### Goal of the exercise:
Starting with the line that contains "tightly coupled dependencies.)" and stopping after the line that contains "ease of maintenance.", copy the entries below exactly. Include nothing else.

### Records for this task:

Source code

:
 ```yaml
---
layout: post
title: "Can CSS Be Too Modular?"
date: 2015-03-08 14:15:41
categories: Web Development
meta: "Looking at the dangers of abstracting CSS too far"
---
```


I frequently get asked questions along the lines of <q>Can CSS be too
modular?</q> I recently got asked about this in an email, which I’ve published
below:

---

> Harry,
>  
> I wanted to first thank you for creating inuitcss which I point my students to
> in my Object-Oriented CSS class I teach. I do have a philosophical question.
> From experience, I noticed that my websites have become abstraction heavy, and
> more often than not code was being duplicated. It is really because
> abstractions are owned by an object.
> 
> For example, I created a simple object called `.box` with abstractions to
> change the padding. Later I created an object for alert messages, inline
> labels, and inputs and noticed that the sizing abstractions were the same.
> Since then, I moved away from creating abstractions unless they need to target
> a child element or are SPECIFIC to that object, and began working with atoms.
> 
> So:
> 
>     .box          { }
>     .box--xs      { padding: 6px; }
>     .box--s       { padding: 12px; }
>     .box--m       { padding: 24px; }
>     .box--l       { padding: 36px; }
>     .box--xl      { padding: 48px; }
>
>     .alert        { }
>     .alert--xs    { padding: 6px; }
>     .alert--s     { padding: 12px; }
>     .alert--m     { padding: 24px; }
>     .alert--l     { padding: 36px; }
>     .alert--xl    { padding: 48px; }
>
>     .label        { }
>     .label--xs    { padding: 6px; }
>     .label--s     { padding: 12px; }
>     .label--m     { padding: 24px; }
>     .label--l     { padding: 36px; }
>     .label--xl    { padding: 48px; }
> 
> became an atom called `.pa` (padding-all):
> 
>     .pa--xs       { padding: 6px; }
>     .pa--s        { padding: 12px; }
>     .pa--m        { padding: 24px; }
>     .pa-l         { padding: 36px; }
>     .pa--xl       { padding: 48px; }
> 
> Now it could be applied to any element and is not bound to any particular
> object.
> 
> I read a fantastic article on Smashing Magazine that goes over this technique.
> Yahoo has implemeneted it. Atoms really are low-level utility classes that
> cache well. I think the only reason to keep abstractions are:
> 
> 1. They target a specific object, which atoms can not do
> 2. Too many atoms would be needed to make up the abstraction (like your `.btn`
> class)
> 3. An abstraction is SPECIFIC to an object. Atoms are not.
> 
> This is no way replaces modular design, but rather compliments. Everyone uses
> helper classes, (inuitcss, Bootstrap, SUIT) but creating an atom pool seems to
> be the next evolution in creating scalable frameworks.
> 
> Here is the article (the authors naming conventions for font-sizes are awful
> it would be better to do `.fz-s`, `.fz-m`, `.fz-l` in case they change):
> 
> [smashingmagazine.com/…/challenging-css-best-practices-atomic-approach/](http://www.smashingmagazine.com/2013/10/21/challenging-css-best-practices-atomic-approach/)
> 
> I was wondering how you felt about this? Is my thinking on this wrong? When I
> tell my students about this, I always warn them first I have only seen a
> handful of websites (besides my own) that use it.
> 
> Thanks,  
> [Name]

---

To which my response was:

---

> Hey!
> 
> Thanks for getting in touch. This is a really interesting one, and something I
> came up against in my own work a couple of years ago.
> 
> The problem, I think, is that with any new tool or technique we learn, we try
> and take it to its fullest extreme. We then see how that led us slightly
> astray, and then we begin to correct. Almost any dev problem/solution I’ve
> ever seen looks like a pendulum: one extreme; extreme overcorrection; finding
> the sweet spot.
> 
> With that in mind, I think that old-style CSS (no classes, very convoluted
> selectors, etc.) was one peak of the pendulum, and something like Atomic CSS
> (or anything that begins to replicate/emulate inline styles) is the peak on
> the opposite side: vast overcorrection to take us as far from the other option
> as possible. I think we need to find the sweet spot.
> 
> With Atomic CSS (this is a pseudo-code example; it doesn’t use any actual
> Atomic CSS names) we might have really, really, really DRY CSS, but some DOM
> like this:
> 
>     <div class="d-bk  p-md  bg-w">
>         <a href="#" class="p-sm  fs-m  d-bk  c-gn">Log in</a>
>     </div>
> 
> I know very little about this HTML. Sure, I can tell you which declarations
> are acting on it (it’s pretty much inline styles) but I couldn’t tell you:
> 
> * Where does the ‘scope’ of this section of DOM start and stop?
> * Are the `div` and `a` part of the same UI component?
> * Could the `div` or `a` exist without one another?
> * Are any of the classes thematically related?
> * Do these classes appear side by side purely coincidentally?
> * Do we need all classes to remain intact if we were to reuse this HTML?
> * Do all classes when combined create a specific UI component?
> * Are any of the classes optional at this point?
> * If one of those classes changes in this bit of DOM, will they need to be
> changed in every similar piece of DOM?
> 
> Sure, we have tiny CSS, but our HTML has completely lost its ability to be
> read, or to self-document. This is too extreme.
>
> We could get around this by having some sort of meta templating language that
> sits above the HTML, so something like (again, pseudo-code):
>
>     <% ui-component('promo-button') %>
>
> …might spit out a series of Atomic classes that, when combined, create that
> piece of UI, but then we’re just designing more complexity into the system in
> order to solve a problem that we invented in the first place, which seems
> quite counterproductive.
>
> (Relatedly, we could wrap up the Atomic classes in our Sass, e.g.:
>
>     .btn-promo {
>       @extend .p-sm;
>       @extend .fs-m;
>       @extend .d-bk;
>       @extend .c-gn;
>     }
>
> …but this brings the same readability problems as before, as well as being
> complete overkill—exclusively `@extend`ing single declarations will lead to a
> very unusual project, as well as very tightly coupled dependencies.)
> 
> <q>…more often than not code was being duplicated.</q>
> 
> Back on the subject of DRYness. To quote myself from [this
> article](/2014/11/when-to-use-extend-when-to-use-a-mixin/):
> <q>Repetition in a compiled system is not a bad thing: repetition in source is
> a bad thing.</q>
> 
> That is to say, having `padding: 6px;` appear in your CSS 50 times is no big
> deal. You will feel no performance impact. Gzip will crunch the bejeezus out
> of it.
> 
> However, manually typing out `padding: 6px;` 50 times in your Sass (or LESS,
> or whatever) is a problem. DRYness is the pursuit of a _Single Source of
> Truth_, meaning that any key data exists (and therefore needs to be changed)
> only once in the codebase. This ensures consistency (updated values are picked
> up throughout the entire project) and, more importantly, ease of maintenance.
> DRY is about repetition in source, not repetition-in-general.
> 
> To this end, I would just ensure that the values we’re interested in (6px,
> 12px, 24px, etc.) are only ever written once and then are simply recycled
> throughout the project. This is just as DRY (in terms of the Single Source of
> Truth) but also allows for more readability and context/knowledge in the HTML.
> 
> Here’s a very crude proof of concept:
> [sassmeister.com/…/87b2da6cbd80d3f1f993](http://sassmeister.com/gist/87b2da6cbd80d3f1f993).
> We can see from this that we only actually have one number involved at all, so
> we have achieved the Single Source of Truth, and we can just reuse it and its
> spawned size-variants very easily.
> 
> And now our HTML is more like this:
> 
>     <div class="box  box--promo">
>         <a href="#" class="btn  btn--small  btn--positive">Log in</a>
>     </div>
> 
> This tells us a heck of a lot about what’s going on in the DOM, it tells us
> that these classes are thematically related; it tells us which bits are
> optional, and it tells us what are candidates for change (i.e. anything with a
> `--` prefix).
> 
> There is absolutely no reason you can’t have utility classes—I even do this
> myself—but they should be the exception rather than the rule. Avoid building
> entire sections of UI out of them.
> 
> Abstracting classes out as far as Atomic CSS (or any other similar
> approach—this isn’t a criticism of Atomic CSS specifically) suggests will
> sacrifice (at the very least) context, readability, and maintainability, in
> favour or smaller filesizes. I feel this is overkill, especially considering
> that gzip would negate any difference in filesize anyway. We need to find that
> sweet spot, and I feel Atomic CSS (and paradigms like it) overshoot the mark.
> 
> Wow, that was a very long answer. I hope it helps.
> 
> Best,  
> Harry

* * *

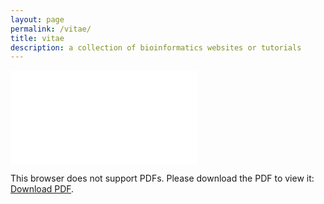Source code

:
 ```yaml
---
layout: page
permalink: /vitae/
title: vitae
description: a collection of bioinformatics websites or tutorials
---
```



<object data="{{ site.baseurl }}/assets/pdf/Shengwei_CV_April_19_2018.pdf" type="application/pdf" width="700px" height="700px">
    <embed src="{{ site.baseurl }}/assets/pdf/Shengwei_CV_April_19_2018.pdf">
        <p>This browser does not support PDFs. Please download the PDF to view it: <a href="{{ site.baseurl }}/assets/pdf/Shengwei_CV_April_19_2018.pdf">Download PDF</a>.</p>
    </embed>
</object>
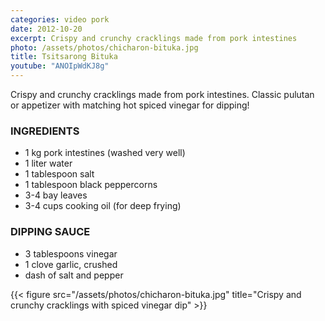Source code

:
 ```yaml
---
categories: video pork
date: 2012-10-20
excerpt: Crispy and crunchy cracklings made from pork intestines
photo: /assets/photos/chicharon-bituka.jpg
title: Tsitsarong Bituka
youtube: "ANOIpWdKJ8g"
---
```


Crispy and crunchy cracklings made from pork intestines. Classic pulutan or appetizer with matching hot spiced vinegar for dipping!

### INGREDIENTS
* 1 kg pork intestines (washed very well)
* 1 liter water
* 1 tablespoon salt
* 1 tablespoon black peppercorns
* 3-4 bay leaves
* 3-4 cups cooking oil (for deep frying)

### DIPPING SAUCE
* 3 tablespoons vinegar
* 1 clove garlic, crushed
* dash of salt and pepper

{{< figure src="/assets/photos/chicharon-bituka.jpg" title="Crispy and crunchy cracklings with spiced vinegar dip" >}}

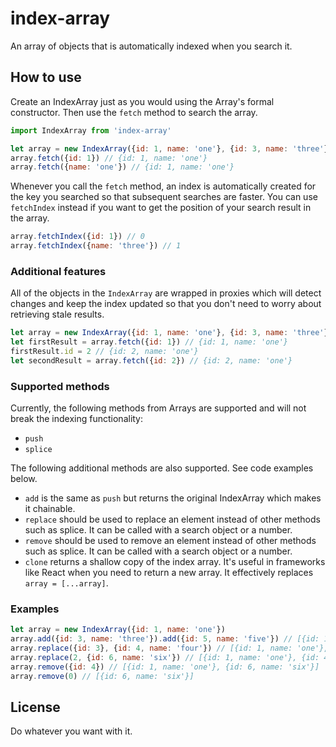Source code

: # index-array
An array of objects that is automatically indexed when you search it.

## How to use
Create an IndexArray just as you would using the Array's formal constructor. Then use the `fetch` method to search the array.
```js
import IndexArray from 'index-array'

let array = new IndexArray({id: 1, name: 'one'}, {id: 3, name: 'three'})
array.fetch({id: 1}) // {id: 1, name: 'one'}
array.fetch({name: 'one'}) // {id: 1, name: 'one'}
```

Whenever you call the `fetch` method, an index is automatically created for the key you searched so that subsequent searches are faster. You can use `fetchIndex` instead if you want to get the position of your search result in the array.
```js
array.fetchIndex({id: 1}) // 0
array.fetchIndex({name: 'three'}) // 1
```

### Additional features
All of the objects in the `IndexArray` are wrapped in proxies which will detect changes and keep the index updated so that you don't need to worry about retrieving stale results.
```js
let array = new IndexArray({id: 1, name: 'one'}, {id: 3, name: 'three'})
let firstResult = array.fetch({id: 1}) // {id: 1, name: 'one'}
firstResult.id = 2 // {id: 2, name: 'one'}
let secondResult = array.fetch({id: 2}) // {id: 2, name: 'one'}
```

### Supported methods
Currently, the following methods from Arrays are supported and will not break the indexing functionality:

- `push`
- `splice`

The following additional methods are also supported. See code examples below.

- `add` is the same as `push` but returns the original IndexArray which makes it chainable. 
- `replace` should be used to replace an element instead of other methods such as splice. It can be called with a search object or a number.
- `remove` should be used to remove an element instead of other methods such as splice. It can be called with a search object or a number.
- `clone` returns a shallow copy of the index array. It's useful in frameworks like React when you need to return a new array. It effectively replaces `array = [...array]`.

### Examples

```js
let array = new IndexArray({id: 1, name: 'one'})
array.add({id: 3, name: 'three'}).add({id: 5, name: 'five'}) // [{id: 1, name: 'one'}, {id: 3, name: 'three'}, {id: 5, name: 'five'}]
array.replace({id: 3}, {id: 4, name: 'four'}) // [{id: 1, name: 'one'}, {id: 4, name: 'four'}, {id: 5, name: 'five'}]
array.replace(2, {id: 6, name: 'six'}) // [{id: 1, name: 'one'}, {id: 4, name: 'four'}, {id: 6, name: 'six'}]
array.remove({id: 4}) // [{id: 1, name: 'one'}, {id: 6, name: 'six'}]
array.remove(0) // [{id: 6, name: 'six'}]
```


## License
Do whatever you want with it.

### Solution below:
> very unusual project, as well as very tightly coupled dependencies.)
> 
> <q>…more often than not code was being duplicated.</q>
> 
> Back on the subject of DRYness. To quote myself from [this
> article](/2014/11/when-to-use-extend-when-to-use-a-mixin/):
> <q>Repetition in a compiled system is not a bad thing: repetition in source is
> a bad thing.</q>
> 
> That is to say, having `padding: 6px;` appear in your CSS 50 times is no big
> deal. You will feel no performance impact. Gzip will crunch the bejeezus out
> of it.
> 
> However, manually typing out `padding: 6px;` 50 times in your Sass (or LESS,
> or whatever) is a problem. DRYness is the pursuit of a _Single Source of
> Truth_, meaning that any key data exists (and therefore needs to be changed)
> only once in the codebase. This ensures consistency (updated values are picked
> up throughout the entire project) and, more importantly, ease of maintenance.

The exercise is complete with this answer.